Asukai Shiro’s quest for his lady love has finally brought him to Egypt and home of the warlord Pasha Ali Faraj. Don Miguel is there as well . . . trouble.

The latest installment of Ron Marz’s action/drama set in the early 1700s continues to please. The Egyptian desert is the setting for this fast paced issue that sees Shiro slip into Pasha Ali Faraj’s fortress in a manner Odysseus would be proud of to save Lady Yoshiko. Without giving away more than the title of this issue does, I will say that the story is a straightforward tale of love and loss—some great writers have theorized the only two themes that anybody ever writes about.
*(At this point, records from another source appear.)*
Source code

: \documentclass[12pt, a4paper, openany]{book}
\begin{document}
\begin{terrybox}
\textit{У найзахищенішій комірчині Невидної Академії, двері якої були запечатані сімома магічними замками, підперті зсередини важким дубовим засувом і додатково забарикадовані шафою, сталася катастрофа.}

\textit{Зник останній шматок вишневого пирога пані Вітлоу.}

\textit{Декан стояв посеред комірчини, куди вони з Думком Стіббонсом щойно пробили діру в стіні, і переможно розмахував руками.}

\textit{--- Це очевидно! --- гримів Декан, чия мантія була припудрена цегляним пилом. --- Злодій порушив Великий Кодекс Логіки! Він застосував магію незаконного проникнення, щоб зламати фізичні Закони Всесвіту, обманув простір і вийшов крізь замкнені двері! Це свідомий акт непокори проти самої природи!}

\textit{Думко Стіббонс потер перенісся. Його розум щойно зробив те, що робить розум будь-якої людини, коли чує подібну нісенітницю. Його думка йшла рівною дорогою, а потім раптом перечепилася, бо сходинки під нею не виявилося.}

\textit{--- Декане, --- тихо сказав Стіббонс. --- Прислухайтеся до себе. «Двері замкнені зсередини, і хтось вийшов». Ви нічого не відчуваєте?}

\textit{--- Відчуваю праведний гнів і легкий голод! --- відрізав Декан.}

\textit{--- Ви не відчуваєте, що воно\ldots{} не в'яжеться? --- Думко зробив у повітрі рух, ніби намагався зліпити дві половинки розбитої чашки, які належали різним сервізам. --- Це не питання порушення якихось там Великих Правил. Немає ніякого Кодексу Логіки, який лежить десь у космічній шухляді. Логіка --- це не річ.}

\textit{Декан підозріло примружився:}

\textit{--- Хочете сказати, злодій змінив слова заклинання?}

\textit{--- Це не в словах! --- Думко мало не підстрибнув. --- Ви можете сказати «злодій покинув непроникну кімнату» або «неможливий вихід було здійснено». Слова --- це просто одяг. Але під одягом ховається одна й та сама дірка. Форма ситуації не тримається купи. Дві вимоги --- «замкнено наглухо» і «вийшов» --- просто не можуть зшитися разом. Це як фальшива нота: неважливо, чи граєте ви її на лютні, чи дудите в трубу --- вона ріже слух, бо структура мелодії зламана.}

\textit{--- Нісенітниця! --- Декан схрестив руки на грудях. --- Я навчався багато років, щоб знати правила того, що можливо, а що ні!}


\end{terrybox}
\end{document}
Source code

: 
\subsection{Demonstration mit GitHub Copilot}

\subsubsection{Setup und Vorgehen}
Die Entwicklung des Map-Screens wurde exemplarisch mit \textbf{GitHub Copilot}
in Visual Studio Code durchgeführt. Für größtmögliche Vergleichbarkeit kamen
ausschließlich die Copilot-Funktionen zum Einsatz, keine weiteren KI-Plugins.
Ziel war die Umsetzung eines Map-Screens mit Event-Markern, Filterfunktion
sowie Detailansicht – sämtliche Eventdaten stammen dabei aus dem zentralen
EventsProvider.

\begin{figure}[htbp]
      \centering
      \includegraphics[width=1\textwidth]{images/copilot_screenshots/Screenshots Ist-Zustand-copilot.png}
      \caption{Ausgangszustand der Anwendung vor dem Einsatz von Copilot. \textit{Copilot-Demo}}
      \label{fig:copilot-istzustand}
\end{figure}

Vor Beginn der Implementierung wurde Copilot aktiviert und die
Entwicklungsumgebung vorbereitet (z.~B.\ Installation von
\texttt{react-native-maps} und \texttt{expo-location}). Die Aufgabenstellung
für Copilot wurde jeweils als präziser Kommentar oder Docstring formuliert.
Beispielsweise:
Ron Marz is quickly making Samurai: Heaven and Earth a classic. His characters are real and rich. His story is set in a place so accurately discussed that it seems real. It is clear he did his homework—references to classic literature and the various empires that ruled the world in the 1700s prove this. But more so than that, the story moves like a samurai. It is fluid, fast, and beautiful. In many hands a tale of lost love and a hero chasing a villain across the globe to save his lady would be sadly cliché. Marz manages to make it art.

Luke Ross has a big hand in making this book art as well. His pencils and inks are simple, direct, clear. In a story where the setting is just as important as the characters, Ross’ art is a blessing. The sense of reality is present in every panel. The solid buildings, full backgrounds, meticulously etched images in stone, and landscapes with clear perspective add to the overall realism of the book. Rob Schwager and Dan Jackson’s colors also serve to help the tone of the story. They are subtle and crisp, present but never overpowering.

Samurai: Heaven and Earth is another rarity in today’s comic book world. It is a triple threat. The action is intense, the story is meaningful, and the setting is exotic. If you need anything else from a comic book maybe you should be looking for whatever that is elsewhere.